I think it's interessant to give the solution for other people :)
thanks a lot !
-
The cool thing is that it doesn't require a cron job. There is code that gives a warning that the lock file is 3 or more minutes old. Look for that and use an php file delete command 'unlink' then change the log message to something like 'LOCKWARNING: lock file automatically removed'
-
can you give your code ? wich file must be modified ?
-
Attached is the file you requested.
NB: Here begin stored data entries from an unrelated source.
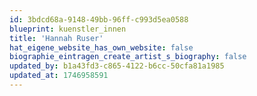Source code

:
 ```yaml
---
id: 3bdcd68a-9148-49bb-96ff-c993d5ea0588
blueprint: kuenstler_innen
title: 'Hannah Ruser'
hat_eigene_website_has_own_website: false
biographie_eintragen_create_artist_s_biography: false
updated_by: b1a43fd3-c865-4122-b6cc-50cfa81a1985
updated_at: 1746958591
---
```

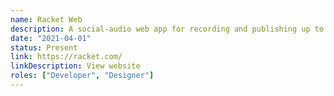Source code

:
 ```yaml
---
name: Racket Web
description: A social-audio web app for recording and publishing up to 9 minutes of content with friends.
date: "2021-04-01"
status: Present
link: https://racket.com/
linkDescription: View website
roles: ["Developer", "Designer"]
---
```

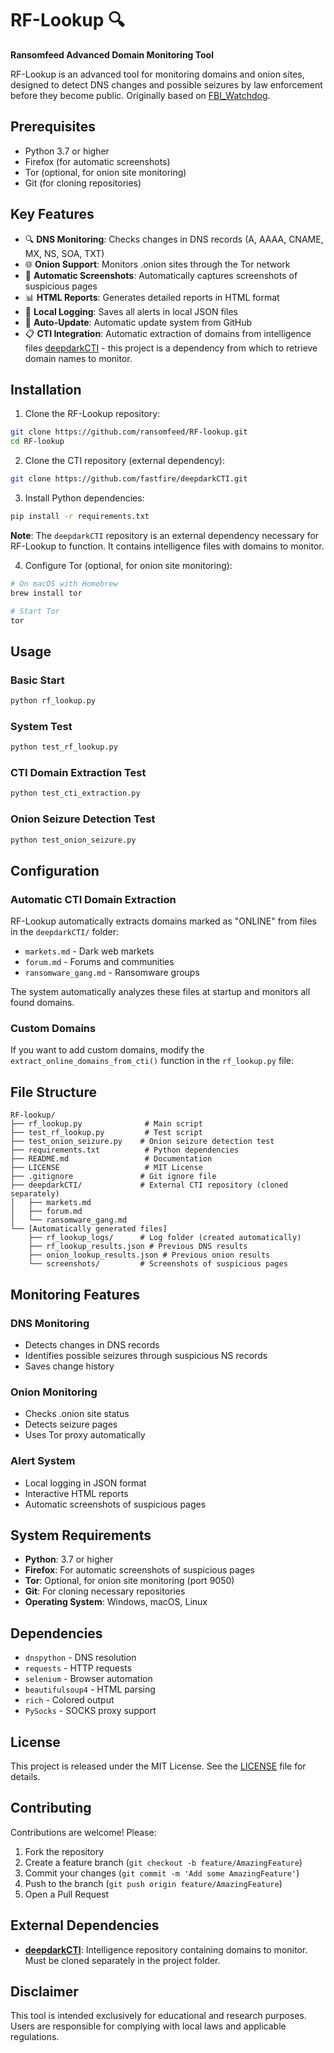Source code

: # RF-Lookup 🔍

**Ransomfeed Advanced Domain Monitoring Tool**

RF-Lookup is an advanced tool for monitoring domains and onion sites, designed to detect DNS changes and possible seizures by law enforcement before they become public.
Originally based on [FBI_Watchdog](https://github.com/DarkWebInformer/FBI_Watchdog).

## Prerequisites

- Python 3.7 or higher
- Firefox (for automatic screenshots)
- Tor (optional, for onion site monitoring)
- Git (for cloning repositories)

## Key Features

- 🔍 **DNS Monitoring**: Checks changes in DNS records (A, AAAA, CNAME, MX, NS, SOA, TXT)
- 🌐 **Onion Support**: Monitors .onion sites through the Tor network
- 📸 **Automatic Screenshots**: Automatically captures screenshots of suspicious pages
- 📊 **HTML Reports**: Generates detailed reports in HTML format
- 💾 **Local Logging**: Saves all alerts in local JSON files
- 🔄 **Auto-Update**: Automatic update system from GitHub
- 📋 **CTI Integration**: Automatic extraction of domains from intelligence files [deepdarkCTI](https://github.com/fastfire/deepdarkCTI) - this project is a dependency from which to retrieve domain names to monitor.

## Installation

1. Clone the RF-Lookup repository:
```bash
git clone https://github.com/ransomfeed/RF-lookup.git
cd RF-lookup
```

2. Clone the CTI repository (external dependency):
```bash
git clone https://github.com/fastfire/deepdarkCTI.git
```

3. Install Python dependencies:
```bash
pip install -r requirements.txt
```

**Note**: The `deepdarkCTI` repository is an external dependency necessary for RF-Lookup to function. It contains intelligence files with domains to monitor.

4. Configure Tor (optional, for onion site monitoring):
```bash
# On macOS with Homebrew
brew install tor

# Start Tor
tor
```

## Usage

### Basic Start
```bash
python rf_lookup.py
```

### System Test
```bash
python test_rf_lookup.py
```

### CTI Domain Extraction Test
```bash
python test_cti_extraction.py
```

### Onion Seizure Detection Test
```bash
python test_onion_seizure.py
```

## Configuration

### Automatic CTI Domain Extraction
RF-Lookup automatically extracts domains marked as "ONLINE" from files in the `deepdarkCTI/` folder:
- `markets.md` - Dark web markets
- `forum.md` - Forums and communities
- `ransomware_gang.md` - Ransomware groups

The system automatically analyzes these files at startup and monitors all found domains.

### Custom Domains
If you want to add custom domains, modify the `extract_online_domains_from_cti()` function in the `rf_lookup.py` file:

## File Structure

```
RF-lookup/
├── rf_lookup.py              # Main script
├── test_rf_lookup.py         # Test script
├── test_onion_seizure.py    # Onion seizure detection test
├── requirements.txt          # Python dependencies
├── README.md                 # Documentation
├── LICENSE                   # MIT License
├── .gitignore               # Git ignore file
├── deepdarkCTI/             # External CTI repository (cloned separately)
│   ├── markets.md
│   ├── forum.md
│   └── ransomware_gang.md
└── [Automatically generated files]
    ├── rf_lookup_logs/      # Log folder (created automatically)
    ├── rf_lookup_results.json # Previous DNS results
    ├── onion_lookup_results.json # Previous onion results
    └── screenshots/         # Screenshots of suspicious pages
```

## Monitoring Features

### DNS Monitoring
- Detects changes in DNS records
- Identifies possible seizures through suspicious NS records
- Saves change history

### Onion Monitoring
- Checks .onion site status
- Detects seizure pages
- Uses Tor proxy automatically

### Alert System
- Local logging in JSON format
- Interactive HTML reports
- Automatic screenshots of suspicious pages

## System Requirements

- **Python**: 3.7 or higher
- **Firefox**: For automatic screenshots of suspicious pages
- **Tor**: Optional, for onion site monitoring (port 9050)
- **Git**: For cloning necessary repositories
- **Operating System**: Windows, macOS, Linux

## Dependencies

- `dnspython` - DNS resolution
- `requests` - HTTP requests
- `selenium` - Browser automation
- `beautifulsoup4` - HTML parsing
- `rich` - Colored output
- `PySocks` - SOCKS proxy support

## License

This project is released under the MIT License. See the [LICENSE](LICENSE) file for details.

## Contributing

Contributions are welcome! Please:

1. Fork the repository
2. Create a feature branch (`git checkout -b feature/AmazingFeature`)
3. Commit your changes (`git commit -m 'Add some AmazingFeature'`)
4. Push to the branch (`git push origin feature/AmazingFeature`)
5. Open a Pull Request

## External Dependencies

- **[deepdarkCTI](https://github.com/fastfire/deepdarkCTI)**: Intelligence repository containing domains to monitor. Must be cloned separately in the project folder.

## Disclaimer

This tool is intended exclusively for educational and research purposes. Users are responsible for complying with local laws and applicable regulations.
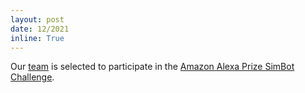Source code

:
 ```yaml
---
layout: post
date: 12/2021
inline: True
---
```


Our <a href='https://www.amazon.science/alexa-prize/teams/salsabot-2022'>team</a> is selected to participate in the <a href='https://www.amazon.science/alexa-prize/simbot-challenge'>Amazon Alexa Prize SimBot Challenge</a>.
It has been tested and used on pfSense 1.2.
/etc/inc/captiveportal.incI marked the change with //custom remove lock file if older than 3 minutes
To change the contents of the file use the pfSense web gui and go to 'Diagnostics: Edit File'. Put '/etc/inc/captiveportal.inc' in the input box then press 'Load'. After adding the next code then press 'Save'. Other option is you can use Firefox with Fire FTP extension with 'sftp' selected.
The change was designed to remove the lock file if it has gotten older than 3 minutes. My thoughts have been if it is longer than that it is likely broken. This will remove the lock file and allow the system to process users without manual intervention.
This a band-aid so the system can heal itself. I think it would be best to find why the captive portal lock file gets stuck. The info mentioned by soisses at http://forum.pfsense.org/index.php/topic,5547.0.html may be helpful. Given enough time I believe I could resolve this issue the trick is finding the time.
-
I just sync'd the changes from 1.3 -> 1.2 for the records.
-
Thanks! I look forward to testing it.